[What this task involves] Search the data for the word "BlobServiceClient" and copy each line that has it.

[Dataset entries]

________________________

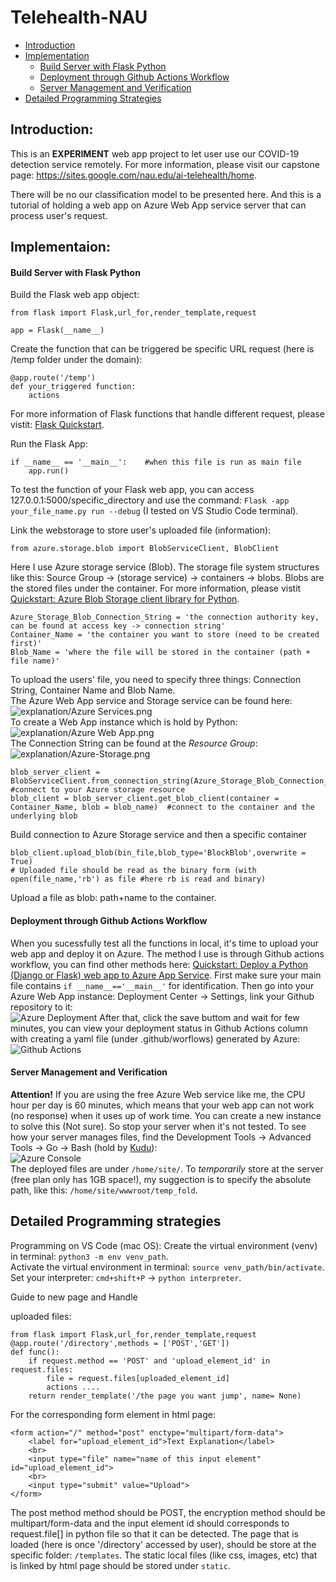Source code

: # Telehealth-NAU
* [Introduction](https://github.com/TyBruceChen/Telehealth-NAU/tree/main#introduction)
* [Implementation](https://github.com/TyBruceChen/Telehealth-NAU/tree/main#implementaion)
  * [Build Server with Flask Python](https://github.com/TyBruceChen/Telehealth-NAU/tree/main#build-server-with-flask-python)
  * [Deployment through Github Actions Workflow](https://github.com/TyBruceChen/Telehealth-NAU/tree/main#deployment-through-github-actions-workflow)
  * [Server Management and Verification](https://github.com/TyBruceChen/Telehealth-NAU/tree/main#server-management-and-verification)
* [Detailed Programming Strategies](https://github.com/TyBruceChen/Telehealth-NAU/tree/main#detailed-programming-strategies)
## Introduction:
This is an **EXPERIMENT** web app project to let user use our COVID-19 detection service remotely. For more information, please visit our capstone page: https://sites.google.com/nau.edu/ai-telehealth/home.

There will be no our classification model to be presented here. And this is a tutorial of holding a web app on Azure Web App service server that can process user's request.


## Implementaion:
#### Build Server with Flask Python
Build the Flask web app object:
```
from flask import Flask,url_for,render_template,request

app = Flask(__name__)
```

Create the function that can be triggered be specific URL request (here is /temp folder under the domain):
```
@app.route('/temp')
def your_triggered function:
    actions
```
For more information of Flask functions that handle different request, please vistit: [Flask Quickstart](https://flask.palletsprojects.com/en/3.0.x/quickstart/#a-minimal-application).

Run the Flask App:
```
if __name__ == '__main__':    #when this file is run as main file
    app.run()
```
To test the function of your Flask web app, you can access 127.0.0.1:5000/specific_directory and use the command: `Flask -app your_file_name.py run --debug` (I tested on VS Studio Code terminal).

Link the webstorage to store user's uploaded file (information):
```
from azure.storage.blob import BlobServiceClient, BlobClient
```
Here I use Azure storage service (Blob). The storage file system structures like this: Source Group -> (storage service) -> containers -> blobs. Blobs are the stored files under the container. For more information, please vistit [Quickstart: Azure Blob Storage client library for Python](https://learn.microsoft.com/en-us/azure/storage/blobs/storage-quickstart-blobs-python?tabs=connection-string%2Croles-azure-portal%2Csign-in-azure-cli#authenticate-to-azure-and-authorize-access-to-blob-data).
```
Azure_Storage_Blob_Connection_String = 'the connection authority key, can be found at access key -> connection string'
Container_Name = 'the container you want to store (need to be created first)'
Blob_Name = 'where the file will be stored in the container (path + file name)'
```
To upload the users' file, you need to specify three things: Connection String, Container Name and Blob Name.
<br>The Azure Web App service and Storage service can be found here: <br>
![explanation/Azure Services.png](https://github.com/TyBruceChen/Telehealth-NAU/blob/main/explanation/Azure%20Services.png)
<br>To create a Web App instance which is hold by Python: <br>
![explanation/Azure Web App.png](https://github.com/TyBruceChen/Telehealth-NAU/blob/main/explanation/Azure%20Web%20App.png)
<br>The Connection String can be found at the *Resource Group*: <br>
![explanation/Azure-Storage.png](https://github.com/TyBruceChen/Telehealth-NAU/blob/main/explanation/Azure%20Storage.png)
```
blob_server_client = BlobServiceClient.from_connection_string(Azure_Storage_Blob_Connection_String) #connect to your Azure storage resource
blob_client = blob_server_client.get_blob_client(container = Container_Name, blob = blob_name)  #connect to the container and the underlying blob
```
Build connection to Azure Storage service and then a specific container
```
blob_client.upload_blob(bin_file,blob_type='BlockBlob',overwrite = True)
# Uploaded file should be read as the binary form (with open(file_name,'rb') as file #here rb is read and binary) 
```
Upload a file as blob: path+name to the container.

#### Deployment through Github Actions Workflow
When you sucessfully test all the functions in local, it's time to upload your web app and deploy it on Azure. The method I use is through Github actions workflow, you can find other methods here:  [Quickstart: Deploy a Python (Django or Flask) web app to Azure App Service](https://learn.microsoft.com/en-us/azure/app-service/quickstart-python?tabs=flask%2Cwindows%2Cazure-cli%2Czip-deploy%2Cdeploy-instructions-azportal%2Cterminal-bash%2Cdeploy-instructions-zip-azcli).
First make sure your main file contains `if __name__=='__main__'` for identification. Then go into your Azure Web App instance: Deployment Center -> Settings, link your Github repository to it: <br>
![Azure Deployment](https://github.com/TyBruceChen/Telehealth-NAU/blob/main/explanation/Azure%20Web%20App%20Deployment.png)
After that, click the save buttom and wait for few minutes, you can view your deployment status in Github Actions column with creating a yaml file (under .github/worflows) generated by Azure: <br>
![Github Actions](https://github.com/TyBruceChen/Telehealth-NAU/blob/main/explanation/Github%20Actions.png)

#### Server Management and Verification
**Attention!** If you are using the free Azure Web service like me, the CPU hour per day is 60 minutes, which means that your web app can not work (no response) when it uses up of work time. You can create a new instance to solve this (Not sure). So stop your server when it's not tested. 
To see how your server manages files, find the Development Tools -> Advanced Tools -> Go -> Bash (hold by [Kudu](https://github.com/projectkudu/kudu/wiki)): <br>
![Azure Console](https://github.com/TyBruceChen/Telehealth-NAU/blob/main/explanation/Azure%20Web%20Server%20Console.png) <br>
The deployed files are under ```/home/site/```. To *temporarily* store at the server (free plan only has 1GB space!), my suggection is to specify the absolute path, like this: ```/home/site/wwwroot/temp_fold```.

## Detailed Programming strategies
Programming on VS Code (mac OS):
Create the virtual environment (venv) in terminal: ```python3 -m env venv_path```. <br>
Activate the virtual environment in terminal: ```source venv_path/bin/activate```. <br>
Set your interpreter: ```cmd+shift+P``` -> ```python interpreter```. <br>

Guide to new page and Handle <form> uploaded files:
```
from flask import Flask,url_for,render_template,request
@app.route('/directory',methods = ['POST','GET'])
def func():
    if request.method == 'POST' and 'upload_element_id' in request.files:
        file = request.files[uploaded_element_id]
        actions ....
    return render_template('/the page you want jump', name= None)
```
For the corresponding form element in html page:
```
<form action="/" method="post" enctype="multipart/form-data">
    <label for="upload_element_id">Text Explanation</label>
    <br>    
    <input type="file" name="name of this input element" id="upload_element_id">
    <br>
    <input type="submit" value="Upload">
</form> 
```
The post method method should be POST, the encryption method should be multipart/form-data and the input element id should corresponds to request.file[] in python file so that it can be detected.
The page that is loaded (here is once '/directory' accessed by user), should be store at the specific folder: ```/templates```. The static local files (like css, images, etc) that is linked by html page should be stored under ```static```.
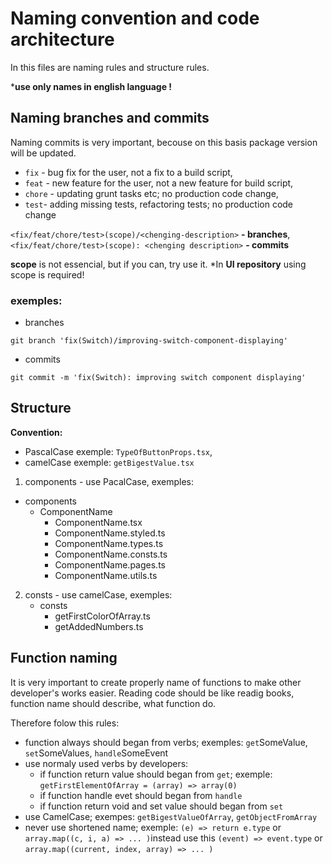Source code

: # Naming convention and code architecture

In this files are naming rules and structure rules. 

***use only names in english language !**

## Naming branches and commits

Naming commits is very important, becouse on this basis package version will be updated.

- ```fix``` - bug fix for the user, not a fix to a build script,
- ```feat``` - new feature for the user, not a new feature for build script,
- ```chore``` - updating grunt tasks etc; no production code change,
- ```test```- adding missing tests, refactoring tests; no production code change

 ```<fix/feat/chore/test>(scope)/<chenging-description>``` **- branches**,
 ```<fix/feat/chore/test>(scope): <chenging description>``` **- commits**

 
**scope** is not essencial, but if you can, try use it. *In **UI repository** using scope is required! 
 
 ### exemples:
 - branches
```git
git branch 'fix(Switch)/improving-switch-component-displaying'
```
 - commits
```git
git commit -m 'fix(Switch): improving switch component displaying'
```
## Structure 

**Convention:**
- PascalCase exemple: ```TypeOfButtonProps.tsx```,
- camelCase exemple: ```getBigestValue.tsx```

1. components - use PacalCase, exemples:
  - components
    - ComponentName
      - ComponentName.tsx
      - ComponentName.styled.ts
      - ComponentName.types.ts
      - ComponentName.consts.ts
      - ComponentName.pages.ts
      - ComponentName.utils.ts
2. consts - use camelCase, exemples: 
   - consts
     - getFirstColorOfArray.ts
     - getAddedNumbers.ts

## Function naming

It is very important to create properly name of functions to make other developer's works easier. Reading code should be like readig books, function name should describe, what function do.

Therefore folow this rules:
 - function always should began from verbs; exemples: ```get```SomeValue, ```set```SomeValues, ```handle```SomeEvent
 - use normaly used verbs by developers: 
   - if function return value should began from ```get```; exemple: ```getFirstElementOfArray = (array) => array(0)```
   - if function handle evet should began from ```handle```
   - if function return void and set value should began from ```set```
 - use CamelCase; exempes: ```getBigestValueOfArray```, ```getObjectFromArray```
 - never use shortened name; exemple: ```(e) => return e.type``` or ``` array.map((c, i, a) => ... )```instead use this ```(event) => event.type``` or ```array.map((current, index, array) => ... )```
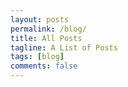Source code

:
 ```yaml
---
layout: posts
permalink: /blog/
title: All Posts
tagline: A List of Posts
tags: [blog]
comments: false
---
```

________________________

[Response to this task]
from azure.storage.blob import BlobServiceClient, BlobClient
blob_server_client = BlobServiceClient.from_connection_string(Azure_Storage_Blob_Connection_String) #connect to your Azure storage resource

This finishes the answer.